Interestingly, the 2015 to date point sits closely with the 2014 average, and should move to the left as supply tightens. For the purpose of this article, we are interested in where supply might sit in the 2015 spring, relative to slaughter having been at an average of 2.05 million head in 2014. Even with the very high slaughter level, lamb prices in spring 2014 were historically strong, with the Eastern States Trade Lamb Indicator (ESTLI) averaging 466¢/kg cwt (figure 2).
If we apply the ABARES forecast of steady lamb supply over the coming year, we’ll see spring prices at similar levels to those seen in 2014 under steady demand. If we apply MLA’s forecast of a 12% fall, and this holds in the spring, we’ll see lamb slaughter at 1.83 million head per month, and prices at 530¢/kg cwt.

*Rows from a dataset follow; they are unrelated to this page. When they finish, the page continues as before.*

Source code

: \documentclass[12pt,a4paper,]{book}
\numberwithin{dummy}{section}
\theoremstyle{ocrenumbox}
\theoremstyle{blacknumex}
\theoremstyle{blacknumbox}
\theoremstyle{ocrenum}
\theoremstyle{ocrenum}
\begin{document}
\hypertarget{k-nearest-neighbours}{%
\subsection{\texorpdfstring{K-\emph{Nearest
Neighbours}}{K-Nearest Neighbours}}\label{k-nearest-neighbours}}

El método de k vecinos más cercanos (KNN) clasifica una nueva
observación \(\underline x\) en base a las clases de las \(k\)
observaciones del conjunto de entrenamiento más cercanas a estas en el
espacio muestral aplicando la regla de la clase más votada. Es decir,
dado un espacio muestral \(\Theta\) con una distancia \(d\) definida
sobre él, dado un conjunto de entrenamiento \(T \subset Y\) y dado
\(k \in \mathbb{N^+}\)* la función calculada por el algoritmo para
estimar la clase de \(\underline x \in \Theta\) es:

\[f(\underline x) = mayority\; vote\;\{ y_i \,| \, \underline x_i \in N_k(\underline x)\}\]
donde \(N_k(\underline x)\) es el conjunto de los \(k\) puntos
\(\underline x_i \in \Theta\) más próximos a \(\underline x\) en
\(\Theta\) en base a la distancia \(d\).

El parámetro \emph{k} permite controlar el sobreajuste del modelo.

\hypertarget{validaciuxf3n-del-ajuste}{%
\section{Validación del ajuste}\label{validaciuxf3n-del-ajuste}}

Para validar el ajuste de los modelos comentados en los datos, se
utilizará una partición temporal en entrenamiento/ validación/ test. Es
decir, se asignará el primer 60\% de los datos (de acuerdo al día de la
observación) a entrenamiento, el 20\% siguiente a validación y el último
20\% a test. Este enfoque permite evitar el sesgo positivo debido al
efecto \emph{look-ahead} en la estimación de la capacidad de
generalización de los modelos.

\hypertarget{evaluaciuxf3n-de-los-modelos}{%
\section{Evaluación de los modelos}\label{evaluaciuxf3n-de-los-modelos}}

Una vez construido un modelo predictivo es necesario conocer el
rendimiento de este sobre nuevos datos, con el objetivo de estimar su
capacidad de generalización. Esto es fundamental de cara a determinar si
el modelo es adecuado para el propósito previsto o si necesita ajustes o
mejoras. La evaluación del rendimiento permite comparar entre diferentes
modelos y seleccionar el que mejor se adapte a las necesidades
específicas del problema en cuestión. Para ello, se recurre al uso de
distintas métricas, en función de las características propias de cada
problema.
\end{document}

Realistically, it’s very difficult to forecast lamb supply for next spring, as a lower flock pulls numbers lower. However, the continued shift to terminals and meat sheep we hear about anecdotally is pushing lamb supply higher. It’s safe to expect lamb supply to be somewhere between the low MLA forecast, and the high ABARES forecast, which gives us a price range of 460-530¢/kg cwt for the spring (figure 2, red circle. Obviously spring supply depends on the season, but we still expect it to represent the peak of lamb supply for the year.
There is always a caveat on price forecasts. This time, it’s that if demand remains at similar levels to those currently seen, the idea that the ESTLI will be between 460 and 530¢/kg cwt in spring holds pretty well.
Seasonal conditions tend to have less impact on lamb prices than cattle or sheep prices, at least on the downside, as lamb supply is finite each year. Sheep and cattle supply can, in general, be increased through flock or herd liquidation. As such, lamb price forecasts can be more accurate at the bottom end, providing maximum supply assumptions are close to the mark.
That said, there is always upside in forecasts. We saw this in 2011 when lamb supply contracted sharply under a flock rebuild. Female and merino lambs were held rather than sold, and this saw prices head towards new records.